What is needed → Your copy should match the listing below exactly, except that it holds no images.

Given data →
⁂

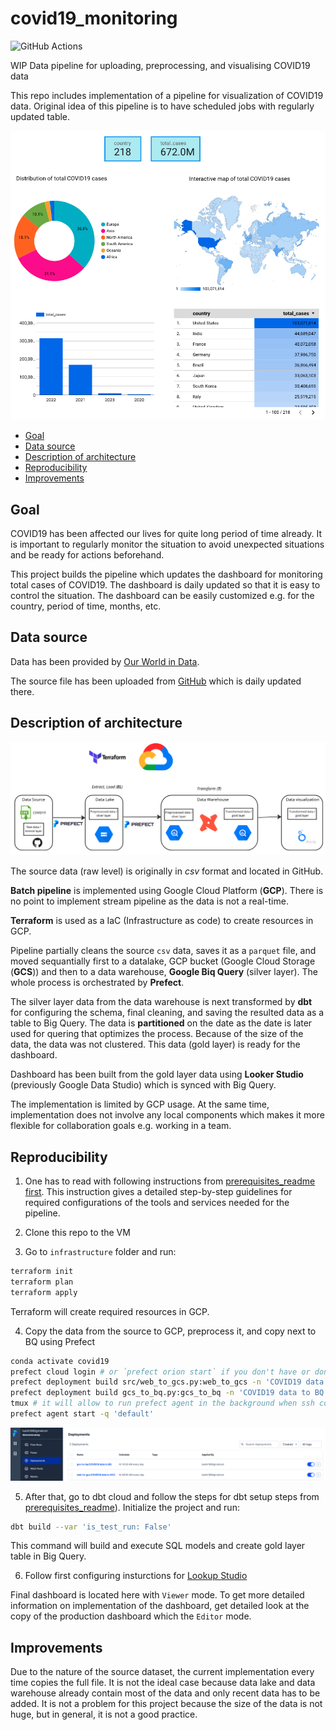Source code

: # covid19_monitoring

![GitHub Actions](https://github.com/MikhailKuklin/covid19_monitoring/actions/workflows/GHA.yml/badge.svg?&branch=main&kill_cache=1)

WIP Data pipeline for uploading, preprocessing, and visualising COVID19 data 

This repo includes implementation of a pipeline for visualization of COVID19 data. Original idea of this pipeline is to have scheduled jobs with regularly updated table. 

![Dashboard](images/dashboard_example.png)

- [Goal](#Goal)
- [Data source](#Data-source)
- [Description of architecture](#Description-of-architecture)
- [Reproducibility](#Reproducibility)
- [Improvements](#Improvements)

## Goal

COVID19 has been affected our lives for quite long period of time already. It is important to regularly monitor the situation to avoid unexpected situations and be ready for actions beforehand. 

This project builds the pipeline which updates the dashboard for monitoring total cases of COVID19. The dashboard is daily updated so that it is easy to control the situation. The dashboard can be easily customized e.g. for the country, period of time, months, etc.

## Data source

Data has been provided by [Our World in Data](https://ourworldindata.org/coronavirus).

The source file has been uploaded from [GitHub](https://github.com/owid/covid-19-data) which is daily updated there.

## Description of architecture

![Project architecture](images/covid19_monitoring_architecture.png)

The source data (raw level) is originally in *csv* format and located in GitHub.

**Batch pipeline** is implemented using Google Cloud Platform (**GCP**). There is no point to implement stream pipeline as the data is not a real-time.

**Terraform** is used as a IaC (Infrastructure as code) to create resources in GCP.

Pipeline partially cleans the source `csv` data, saves it as a `parquet` file, and moved sequantially first to a datalake, GCP bucket (Google Cloud Storage (**GCS**)) and then to a data warehouse, **Google Biq Query** (silver layer). The whole process is orchestrated by **Prefect**.

The silver layer data from the data warehouse is next transformed by **dbt** for configuring the schema, final cleaning, and saving the resulted data as a table to Big Query. The data is **partitioned** on the date as the date is later used for quering that optimizes the process. Because of the size of the data, the data was not clustered. This data (gold layer) is ready for the dashboard.

Dashboard has been built from the gold layer data using **Looker Studio** (previously Google Data Studio) which is synced with Big Query.

The implementation is limited by GCP usage. At the same time, implementation does not involve any local components which makes it more flexible for collaboration goals e.g. working in a team. 

## Reproducibility

1. One has to read with following instructions from [prerequisites_readme first](https://github.com/MikhailKuklin/covid19_monitoring/blob/main/prerequisites_readme.md).
This instruction gives a detailed step-by-step guidelines for required configurations of the tools and services needed for the pipeline.

2. Clone this repo to the VM

3. Go to `infrastructure` folder and run:

```sh
terraform init
terraform plan
terraform apply
```

Terraform will create required resources in GCP.

4. Copy the data from the source to GCP, preprocess it, and copy next to BQ using Prefect

```sh
conda activate covid19
prefect cloud login # or ´prefect orion start` if you don't have or don't want to create an account
prefect deployment build src/web_to_gcs.py:web_to_gcs -n 'COVID19 data to GCS' --cron "0 9 * * *" -a # creates deployment yaml file and schedule it via CRON on 9 UTC time every day
prefect deployment build gcs_to_bq.py:gcs_to_bq -n 'COVID19 data to BQ' --cron "0 10 * * *" -a # creates deployment yaml file and schedule it via CRON on 10 UTC time every day
tmux # it will allow to run prefect agent in the background when ssh connection will be closed
prefect agent start -q 'default'
```

![Prefect Cloud scheduled pipelines](images/prefect_deployment.png)

5. After that, go to dbt cloud and follow the steps for dbt setup steps from [prerequisites_readme](https://github.com/MikhailKuklin/covid19_monitoring/blob/main/prerequisites_readme.md)). Initialize the project and run:

```sh
dbt build --var 'is_test_run: False'
```

This command will build and execute SQL models and create gold layer table in Big Query.

6. Follow first configuring insturctions for [Lookup Studio](https://github.com/MikhailKuklin/covid19_monitoring/blob/main/visualizations_readme.md)

Final dashboard is located here with `Viewer` mode. To get more detailed information on implementation of the dashboard, get detailed look at the copy of the production dashboard which the `Editor` mode.

## Improvements

Due to the nature of the source dataset, the current implementation every time copies the full file. It is not the ideal case because data lake and data warehouse already contain most of the data and only recent data has to be added. It is not a problem for this project because the size of the data is not huge, but in general, it is not a good practice.
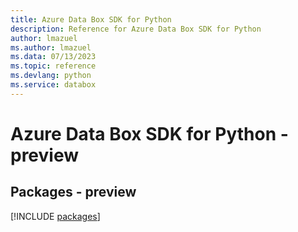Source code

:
 ```yaml
---
title: Azure Data Box SDK for Python
description: Reference for Azure Data Box SDK for Python
author: lmazuel
ms.author: lmazuel
ms.data: 07/13/2023
ms.topic: reference
ms.devlang: python
ms.service: databox
---
```

# Azure Data Box SDK for Python - preview
## Packages - preview
[!INCLUDE [packages](data-box-index.md)]
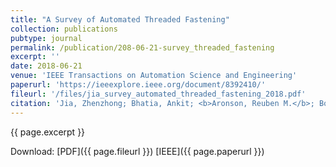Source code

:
 ```yaml
---
title: "A Survey of Automated Threaded Fastening"
collection: publications
pubtype: journal
permalink: /publication/208-06-21-survey_threaded_fastening
excerpt: ''
date: 2018-06-21
venue: 'IEEE Transactions on Automation Science and Engineering'
paperurl: 'https://ieeexplore.ieee.org/document/8392410/'
fileurl: '/files/jia_survey_automated_threaded_fastening_2018.pdf'
citation: 'Jia, Zhenzhong; Bhatia, Ankit; <b>Aronson, Reuben M.</b>; Bourne, David; and Mason, Matthew T. (2018) "A Survey of Automated Threaded Fastening." <i>IEEE Transactions on Automation Science and Engineering</i>. doi: 10.1109/TASE.2018.2835382'
---
```

{{ page.excerpt }}

Download: [PDF]({{ page.fileurl }}) [IEEE]({{ page.paperurl }})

⁂

Answer to the exercise →
Source code

: # covid19_monitoring

![GitHub Actions](https://github.com/MikhailKuklin/covid19_monitoring/actions/workflows/GHA.yml/badge.svg?&branch=main&kill_cache=1)

WIP Data pipeline for uploading, preprocessing, and visualising COVID19 data 

This repo includes implementation of a pipeline for visualization of COVID19 data. Original idea of this pipeline is to have scheduled jobs with regularly updated table. 

![Dashboard](images/dashboard_example.png)

- [Goal](#Goal)
- [Data source](#Data-source)
- [Description of architecture](#Description-of-architecture)
- [Reproducibility](#Reproducibility)
- [Improvements](#Improvements)

## Goal

COVID19 has been affected our lives for quite long period of time already. It is important to regularly monitor the situation to avoid unexpected situations and be ready for actions beforehand. 

This project builds the pipeline which updates the dashboard for monitoring total cases of COVID19. The dashboard is daily updated so that it is easy to control the situation. The dashboard can be easily customized e.g. for the country, period of time, months, etc.

## Data source

Data has been provided by [Our World in Data](https://ourworldindata.org/coronavirus).

The source file has been uploaded from [GitHub](https://github.com/owid/covid-19-data) which is daily updated there.

## Description of architecture

![Project architecture](images/covid19_monitoring_architecture.png)

The source data (raw level) is originally in *csv* format and located in GitHub.

**Batch pipeline** is implemented using Google Cloud Platform (**GCP**). There is no point to implement stream pipeline as the data is not a real-time.

**Terraform** is used as a IaC (Infrastructure as code) to create resources in GCP.

Pipeline partially cleans the source `csv` data, saves it as a `parquet` file, and moved sequantially first to a datalake, GCP bucket (Google Cloud Storage (**GCS**)) and then to a data warehouse, **Google Biq Query** (silver layer). The whole process is orchestrated by **Prefect**.

The silver layer data from the data warehouse is next transformed by **dbt** for configuring the schema, final cleaning, and saving the resulted data as a table to Big Query. The data is **partitioned** on the date as the date is later used for quering that optimizes the process. Because of the size of the data, the data was not clustered. This data (gold layer) is ready for the dashboard.

Dashboard has been built from the gold layer data using **Looker Studio** (previously Google Data Studio) which is synced with Big Query.

The implementation is limited by GCP usage. At the same time, implementation does not involve any local components which makes it more flexible for collaboration goals e.g. working in a team. 

## Reproducibility

1. One has to read with following instructions from [prerequisites_readme first](https://github.com/MikhailKuklin/covid19_monitoring/blob/main/prerequisites_readme.md).
This instruction gives a detailed step-by-step guidelines for required configurations of the tools and services needed for the pipeline.

2. Clone this repo to the VM

3. Go to `infrastructure` folder and run:

```sh
terraform init
terraform plan
terraform apply
```

Terraform will create required resources in GCP.

4. Copy the data from the source to GCP, preprocess it, and copy next to BQ using Prefect

```sh
conda activate covid19
prefect cloud login # or ´prefect orion start` if you don't have or don't want to create an account
prefect deployment build src/web_to_gcs.py:web_to_gcs -n 'COVID19 data to GCS' --cron "0 9 * * *" -a # creates deployment yaml file and schedule it via CRON on 9 UTC time every day
prefect deployment build gcs_to_bq.py:gcs_to_bq -n 'COVID19 data to BQ' --cron "0 10 * * *" -a # creates deployment yaml file and schedule it via CRON on 10 UTC time every day
tmux # it will allow to run prefect agent in the background when ssh connection will be closed
prefect agent start -q 'default'
```

![Prefect Cloud scheduled pipelines](images/prefect_deployment.png)

5. After that, go to dbt cloud and follow the steps for dbt setup steps from [prerequisites_readme](https://github.com/MikhailKuklin/covid19_monitoring/blob/main/prerequisites_readme.md)). Initialize the project and run:

```sh
dbt build --var 'is_test_run: False'
```

This command will build and execute SQL models and create gold layer table in Big Query.

6. Follow first configuring insturctions for [Lookup Studio](https://github.com/MikhailKuklin/covid19_monitoring/blob/main/visualizations_readme.md)

Final dashboard is located here with `Viewer` mode. To get more detailed information on implementation of the dashboard, get detailed look at the copy of the production dashboard which the `Editor` mode.

## Improvements

Due to the nature of the source dataset, the current implementation every time copies the full file. It is not the ideal case because data lake and data warehouse already contain most of the data and only recent data has to be added. It is not a problem for this project because the size of the data is not huge, but in general, it is not a good practice.
Source code

:
 ```yaml
---
title: Azure Data Box SDK for Python
description: Reference for Azure Data Box SDK for Python
author: lmazuel
ms.author: lmazuel
ms.data: 07/13/2023
ms.topic: reference
ms.devlang: python
ms.service: databox
---
```

# Azure Data Box SDK for Python - preview
## Packages - preview
[!INCLUDE [packages](data-box-index.md)]
Source code

:
 ```yaml
---
title: "A Survey of Automated Threaded Fastening"
collection: publications
pubtype: journal
permalink: /publication/208-06-21-survey_threaded_fastening
excerpt: ''
date: 2018-06-21
venue: 'IEEE Transactions on Automation Science and Engineering'
paperurl: 'https://ieeexplore.ieee.org/document/8392410/'
fileurl: '/files/jia_survey_automated_threaded_fastening_2018.pdf'
citation: 'Jia, Zhenzhong; Bhatia, Ankit; <b>Aronson, Reuben M.</b>; Bourne, David; and Mason, Matthew T. (2018) "A Survey of Automated Threaded Fastening." <i>IEEE Transactions on Automation Science and Engineering</i>. doi: 10.1109/TASE.2018.2835382'
---
```

{{ page.excerpt }}

Download: [PDF]({{ page.fileurl }}) [IEEE]({{ page.paperurl }})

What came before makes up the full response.